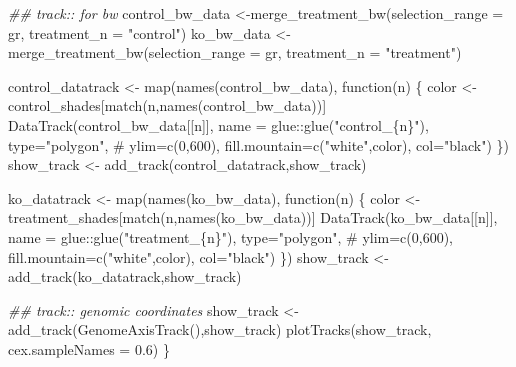 \documentclass[
  letterpaper,
  DIV=11,
  numbers=noendperiod]{scrartcl}
\newenvironment{Shaded}{\begin{snugshade}}{\end{snugshade}}
\newcommand{\AttributeTok}[1]{\textcolor[rgb]{0.40,0.45,0.13}{#1}}
\newcommand{\CommentTok}[1]{\textcolor[rgb]{0.37,0.37,0.37}{#1}}
\newcommand{\ControlFlowTok}[1]{\textcolor[rgb]{0.00,0.23,0.31}{#1}}
\newcommand{\DocumentationTok}[1]{\textcolor[rgb]{0.37,0.37,0.37}{\textit{#1}}}
\newcommand{\FloatTok}[1]{\textcolor[rgb]{0.68,0.00,0.00}{#1}}
\newcommand{\FunctionTok}[1]{\textcolor[rgb]{0.28,0.35,0.67}{#1}}
\newcommand{\NormalTok}[1]{\textcolor[rgb]{0.00,0.23,0.31}{#1}}
\newcommand{\OtherTok}[1]{\textcolor[rgb]{0.00,0.23,0.31}{#1}}
\newcommand{\SpecialCharTok}[1]{\textcolor[rgb]{0.37,0.37,0.37}{#1}}
\newcommand{\StringTok}[1]{\textcolor[rgb]{0.13,0.47,0.30}{#1}}
\begin{document}
\begin{Shaded}
\begin{Highlighting}[]
  \DocumentationTok{\#\# track:: for bw}
\NormalTok{  control\_bw\_data }\OtherTok{\textless{}{-}}\FunctionTok{merge\_treatment\_bw}\NormalTok{(}\AttributeTok{selection\_range =}\NormalTok{ gr,}
                                     \AttributeTok{treatment\_n =} \StringTok{"control"}\NormalTok{)}
\NormalTok{  ko\_bw\_data }\OtherTok{\textless{}{-}}\FunctionTok{merge\_treatment\_bw}\NormalTok{(}\AttributeTok{selection\_range =}\NormalTok{ gr,}
                                     \AttributeTok{treatment\_n =} \StringTok{"treatment"}\NormalTok{)}

\NormalTok{  control\_datatrack }\OtherTok{\textless{}{-}} \FunctionTok{map}\NormalTok{(}\FunctionTok{names}\NormalTok{(control\_bw\_data),}
    \ControlFlowTok{function}\NormalTok{(n) \{}
\NormalTok{      color }\OtherTok{\textless{}{-}}\NormalTok{ control\_shades[}\FunctionTok{match}\NormalTok{(n,}\FunctionTok{names}\NormalTok{(control\_bw\_data))]}
      \FunctionTok{DataTrack}\NormalTok{(control\_bw\_data[[n]],}
                \AttributeTok{name =}\NormalTok{ glue}\SpecialCharTok{::}\FunctionTok{glue}\NormalTok{(}\StringTok{"control\_\{n\}"}\NormalTok{),}
                \AttributeTok{type=}\StringTok{"polygon"}\NormalTok{,}
                \CommentTok{\# ylim=c(0,600),}
                \AttributeTok{fill.mountain=}\FunctionTok{c}\NormalTok{(}\StringTok{"white"}\NormalTok{,color),}
                \AttributeTok{col=}\StringTok{"black"}\NormalTok{)}
\NormalTok{    \})}
\NormalTok{  show\_track }\OtherTok{\textless{}{-}} \FunctionTok{add\_track}\NormalTok{(control\_datatrack,show\_track)}

\NormalTok{  ko\_datatrack }\OtherTok{\textless{}{-}} \FunctionTok{map}\NormalTok{(}\FunctionTok{names}\NormalTok{(ko\_bw\_data),}
    \ControlFlowTok{function}\NormalTok{(n) \{}
\NormalTok{      color }\OtherTok{\textless{}{-}}\NormalTok{ treatment\_shades[}\FunctionTok{match}\NormalTok{(n,}\FunctionTok{names}\NormalTok{(ko\_bw\_data))]}
      \FunctionTok{DataTrack}\NormalTok{(ko\_bw\_data[[n]],}
                \AttributeTok{name =}\NormalTok{ glue}\SpecialCharTok{::}\FunctionTok{glue}\NormalTok{(}\StringTok{"treatment\_\{n\}"}\NormalTok{),}
                \AttributeTok{type=}\StringTok{"polygon"}\NormalTok{,}
                \CommentTok{\# ylim=c(0,600),}
                \AttributeTok{fill.mountain=}\FunctionTok{c}\NormalTok{(}\StringTok{"white"}\NormalTok{,color),}
                \AttributeTok{col=}\StringTok{"black"}\NormalTok{)}
\NormalTok{    \})}
\NormalTok{  show\_track }\OtherTok{\textless{}{-}} \FunctionTok{add\_track}\NormalTok{(ko\_datatrack,show\_track)}
  
  \DocumentationTok{\#\# track:: genomic coordinates}
\NormalTok{  show\_track }\OtherTok{\textless{}{-}} \FunctionTok{add\_track}\NormalTok{(}\FunctionTok{GenomeAxisTrack}\NormalTok{(),show\_track)}
  \FunctionTok{plotTracks}\NormalTok{(show\_track, }\AttributeTok{cex.sampleNames =} \FloatTok{0.6}\NormalTok{)}
\NormalTok{\}}
\end{Highlighting}
\end{Shaded}
\end{document}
· · · ·
# Your objective
Go through the listing and restate each line word for word, leaving out the pictures.

# Response
 \documentclass[
  letterpaper,
  DIV=11,
  numbers=noendperiod]{scrartcl}
\newenvironment{Shaded}{\begin{snugshade}}{\end{snugshade}}
\newcommand{\AttributeTok}[1]{\textcolor[rgb]{0.40,0.45,0.13}{#1}}
\newcommand{\CommentTok}[1]{\textcolor[rgb]{0.37,0.37,0.37}{#1}}
\newcommand{\ControlFlowTok}[1]{\textcolor[rgb]{0.00,0.23,0.31}{#1}}
\newcommand{\DocumentationTok}[1]{\textcolor[rgb]{0.37,0.37,0.37}{\textit{#1}}}
\newcommand{\FloatTok}[1]{\textcolor[rgb]{0.68,0.00,0.00}{#1}}
\newcommand{\FunctionTok}[1]{\textcolor[rgb]{0.28,0.35,0.67}{#1}}
\newcommand{\NormalTok}[1]{\textcolor[rgb]{0.00,0.23,0.31}{#1}}
\newcommand{\OtherTok}[1]{\textcolor[rgb]{0.00,0.23,0.31}{#1}}
\newcommand{\SpecialCharTok}[1]{\textcolor[rgb]{0.37,0.37,0.37}{#1}}
\newcommand{\StringTok}[1]{\textcolor[rgb]{0.13,0.47,0.30}{#1}}
\begin{document}
\begin{Shaded}
\begin{Highlighting}[]
  \DocumentationTok{\#\# track:: for bw}
\NormalTok{  control\_bw\_data }\OtherTok{\textless{}{-}}\FunctionTok{merge\_treatment\_bw}\NormalTok{(}\AttributeTok{selection\_range =}\NormalTok{ gr,}
                                     \AttributeTok{treatment\_n =} \StringTok{"control"}\NormalTok{)}
\NormalTok{  ko\_bw\_data }\OtherTok{\textless{}{-}}\FunctionTok{merge\_treatment\_bw}\NormalTok{(}\AttributeTok{selection\_range =}\NormalTok{ gr,}
                                     \AttributeTok{treatment\_n =} \StringTok{"treatment"}\NormalTok{)}

\NormalTok{  control\_datatrack }\OtherTok{\textless{}{-}} \FunctionTok{map}\NormalTok{(}\FunctionTok{names}\NormalTok{(control\_bw\_data),}
    \ControlFlowTok{function}\NormalTok{(n) \{}
\NormalTok{      color }\OtherTok{\textless{}{-}}\NormalTok{ control\_shades[}\FunctionTok{match}\NormalTok{(n,}\FunctionTok{names}\NormalTok{(control\_bw\_data))]}
      \FunctionTok{DataTrack}\NormalTok{(control\_bw\_data[[n]],}
                \AttributeTok{name =}\NormalTok{ glue}\SpecialCharTok{::}\FunctionTok{glue}\NormalTok{(}\StringTok{"control\_\{n\}"}\NormalTok{),}
                \AttributeTok{type=}\StringTok{"polygon"}\NormalTok{,}
                \CommentTok{\# ylim=c(0,600),}
                \AttributeTok{fill.mountain=}\FunctionTok{c}\NormalTok{(}\StringTok{"white"}\NormalTok{,color),}
                \AttributeTok{col=}\StringTok{"black"}\NormalTok{)}
\NormalTok{    \})}
\NormalTok{  show\_track }\OtherTok{\textless{}{-}} \FunctionTok{add\_track}\NormalTok{(control\_datatrack,show\_track)}

\NormalTok{  ko\_datatrack }\OtherTok{\textless{}{-}} \FunctionTok{map}\NormalTok{(}\FunctionTok{names}\NormalTok{(ko\_bw\_data),}
    \ControlFlowTok{function}\NormalTok{(n) \{}
\NormalTok{      color }\OtherTok{\textless{}{-}}\NormalTok{ treatment\_shades[}\FunctionTok{match}\NormalTok{(n,}\FunctionTok{names}\NormalTok{(ko\_bw\_data))]}
      \FunctionTok{DataTrack}\NormalTok{(ko\_bw\_data[[n]],}
                \AttributeTok{name =}\NormalTok{ glue}\SpecialCharTok{::}\FunctionTok{glue}\NormalTok{(}\StringTok{"treatment\_\{n\}"}\NormalTok{),}
                \AttributeTok{type=}\StringTok{"polygon"}\NormalTok{,}
                \CommentTok{\# ylim=c(0,600),}
                \AttributeTok{fill.mountain=}\FunctionTok{c}\NormalTok{(}\StringTok{"white"}\NormalTok{,color),}
                \AttributeTok{col=}\StringTok{"black"}\NormalTok{)}
\NormalTok{    \})}
\NormalTok{  show\_track }\OtherTok{\textless{}{-}} \FunctionTok{add\_track}\NormalTok{(ko\_datatrack,show\_track)}
  
  \DocumentationTok{\#\# track:: genomic coordinates}
\NormalTok{  show\_track }\OtherTok{\textless{}{-}} \FunctionTok{add\_track}\NormalTok{(}\FunctionTok{GenomeAxisTrack}\NormalTok{(),show\_track)}
  \FunctionTok{plotTracks}\NormalTok{(show\_track, }\AttributeTok{cex.sampleNames =} \FloatTok{0.6}\NormalTok{)}
\NormalTok{\}}
\end{Highlighting}
\end{Shaded}
\end{document}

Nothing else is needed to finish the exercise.